Belum benar-benar sembuh, kira-kira dua minggu setelah proses sunat yang menyakitkan itu dilalui, ketika masih ada sedikit luka pada bagian vital yang dikhatan, diantar beberapa temannya menggunakan sepeda motor, mereka mengunjungi lokasi pelacuran Karang Dempel (KD) Tenau untuk melakukan hubungan seks pertama pasca sunatan. Banyak temannya yang juga melakukan sifon, begitu penyebutan aktifitas seks yang demikian, di lokalisasi KD Tenau.
Di Fatuleu Barat, dan di daerah lain pedalaman Timor, hubungan seks pertama dan kedua pasca sunat disebut sebagai sifon. Sifon pertama hanya boleh dilakukan pada perempuan yang sudah pernah melahirkan. Pantangannya, perempuan itu tidak boleh ditiduri setelahnya agar 'panas bawaan' (malala') yang terbuang saat sifon pertama itu tidak kembali. Lelaki yang disunat setelah beristri harus melakukan sifon pertama pada perempuan lain sebelum kembali berhubungan dengan istrinya.
Berbeda dengan yang pertama, sifon kedua bisa dilakukan pada perempuan yang, setelahnya, hubungan intim masih bisa berlanjut. Tidak harus pernah melahirkan, pada pacar yang masih gadis sekalipun, sifon kedua bisa dilakukan. Sifon pertama dan kedua bisa dilakukan pada hari yang sama, asalkan bersama perempuan yang berbeda.

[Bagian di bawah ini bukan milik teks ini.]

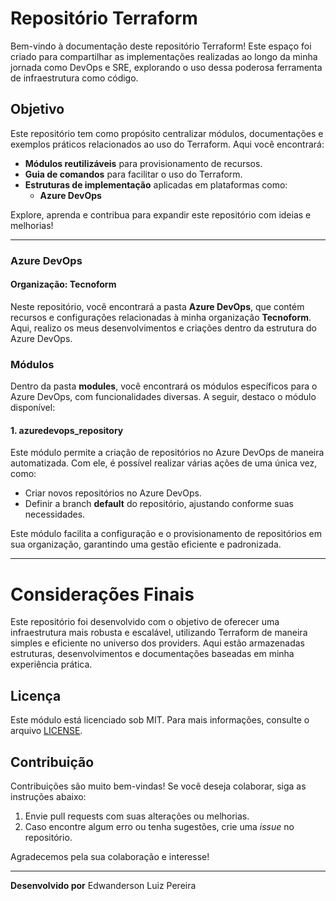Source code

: <!-- BEGIN_TF_DOCS -->
# Repositório Terraform

Bem-vindo à documentação deste repositório Terraform! Este espaço foi criado para compartilhar as implementações realizadas ao longo da minha jornada como DevOps e SRE, explorando o uso dessa poderosa ferramenta de infraestrutura como código.

## Objetivo

Este repositório tem como propósito centralizar módulos, documentações e exemplos práticos relacionados ao uso do Terraform. Aqui você encontrará:

- **Módulos reutilizáveis** para provisionamento de recursos.
- **Guia de comandos** para facilitar o uso do Terraform.
- **Estruturas de implementação** aplicadas em plataformas como:
  - **Azure DevOps**

Explore, aprenda e contribua para expandir este repositório com ideias e melhorias!

---

### Azure DevOps

#### Organização: Tecnoform

Neste repositório, você encontrará a pasta **Azure DevOps**, que contém recursos e configurações relacionadas à minha organização **Tecnoform**. Aqui, realizo os meus desenvolvimentos e criações dentro da estrutura do Azure DevOps.

### Módulos

Dentro da pasta **modules**, você encontrará os módulos específicos para o Azure DevOps, com funcionalidades diversas. A seguir, destaco o módulo disponível:

#### 1. **azuredevops_repository**

Este módulo permite a criação de repositórios no Azure DevOps de maneira automatizada. Com ele, é possível realizar várias ações de uma única vez, como:

- Criar novos repositórios no Azure DevOps.
- Definir a branch **default** do repositório, ajustando conforme suas necessidades.

Este módulo facilita a configuração e o provisionamento de repositórios em sua organização, garantindo uma gestão eficiente e padronizada.

---

# Considerações Finais

Este repositório foi desenvolvido com o objetivo de oferecer uma infraestrutura mais robusta e escalável, utilizando Terraform de maneira simples e eficiente no universo dos providers. Aqui estão armazenadas estruturas, desenvolvimentos e documentações baseadas em minha experiência prática.

## Licença

Este módulo está licenciado sob MIT. Para mais informações, consulte o arquivo [LICENSE](./LICENSE).

## Contribuição

Contribuições são muito bem-vindas! Se você deseja colaborar, siga as instruções abaixo:

1. Envie pull requests com suas alterações ou melhorias.
2. Caso encontre algum erro ou tenha sugestões, crie uma *issue* no repositório.

Agradecemos pela sua colaboração e interesse!

---

**Desenvolvido por**
Edwanderson Luiz Pereira
<!-- END_TF_DOCS -->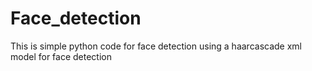 # Face_detection
This is simple python code for face detection using a haarcascade xml model for face detection
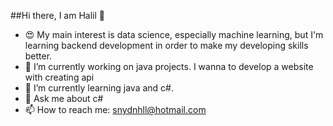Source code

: ##Hi there, I am Halil 👋

<!-- **snydnhll/snydnhll** is a ✨ _special_ ✨ repository because its `README.md` (this file) appears on your GitHub profile. -->

- 😍 My main interest is data science, especially machine learning, but I'm learning backend development in order to make my developing skills better.
- 🔭 I’m currently working on java projects. I wanna to develop a website with creating api
- 🌱 I’m currently learning java and c#.
- 💬 Ask me about c#
- 📫 How to reach me: snydnhll@hotmail.com
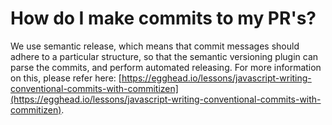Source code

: # How do I make commits to my PR's?

We use semantic release, which means that commit messages should adhere to a particular structure, so that the semantic versioning plugin can parse the commits, and perform automated releasing. For more information on this, please refer here: [https://egghead.io/lessons/javascript-writing-conventional-commits-with-commitizen](https://egghead.io/lessons/javascript-writing-conventional-commits-with-commitizen).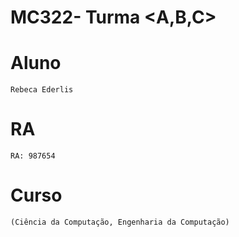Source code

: # **MC322- Turma <A,B,C>**

# **Aluno**
	Rebeca Ederlis
	
# **RA**
	RA: 987654
	
# **Curso**
	(Ciência da Computação, Engenharia da Computação)
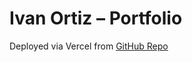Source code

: # Ivan Ortiz – Portfolio

Deployed via Vercel from [GitHub Repo](https://github.com/krisivortiz/ivan-ortiz)

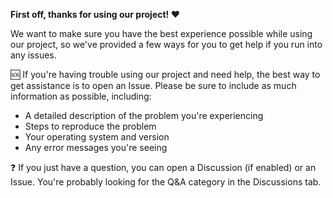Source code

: **First off, thanks for using our project! ❤️**

We want to make sure you have the best experience possible while using our
project, so we've provided a few ways for you to get help if you run into any
issues.

🆘 If you're having trouble using our project and need help, the best way to get
assistance is to open an Issue. Please be sure to include as much information as
possible, including:

- A detailed description of the problem you're experiencing
- Steps to reproduce the problem
- Your operating system and version
- Any error messages you're seeing

❓ If you just have a question, you can open a Discussion (if enabled) or an
Issue. You're probably looking for the Q&A category in the Discussions tab.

Sifon, dalam bahasa atoin meto (suku yang mendiami wilayah pulau Timor bagian barat) berarti proses mendinginkan. Peserta sunat tradisional memiliki keyakinan bahwa bagian vital yang baru saja disunat memiliki malala' dari alat potong sehingga harus didinginkan sebelum luka potong benar-benar sembuh.
Jika tidak melakukan sifon saat luka belum benar-benar sembuh, diyakini bagian vital itu tidak akan berfungsi normal, bahkan tidak berfungsi sama sekali. Dan, cairan kelamin perempuan yang diyakini sebagai obat untuk mendinginkan malala'. Karena itu, hubungan seks pertama pasca sunat tidak perlu dilakukan hingga lelakinya klimaks. Sekedar penetrasi sehingga bagian vital yang masih luka itu dibasahi cairan perempuan, sifon sudah selesai.
Sifon hanya wajib dilakukan oleh lelaki yang dikhatan oleh tukang sunat tradisional tertentu. Sunat yang dilakukan oleh tenaga medis tidak mengenal sifon. Ada juga tukang sunat nonmedis di pedalaman Timor yang sebenarnya tidak mewajibkan sifon. Tetapi, hingga hari ini, masih banyak tukang sunat tradisional yang mewajibkan pesertanya untuk melakukan sifon.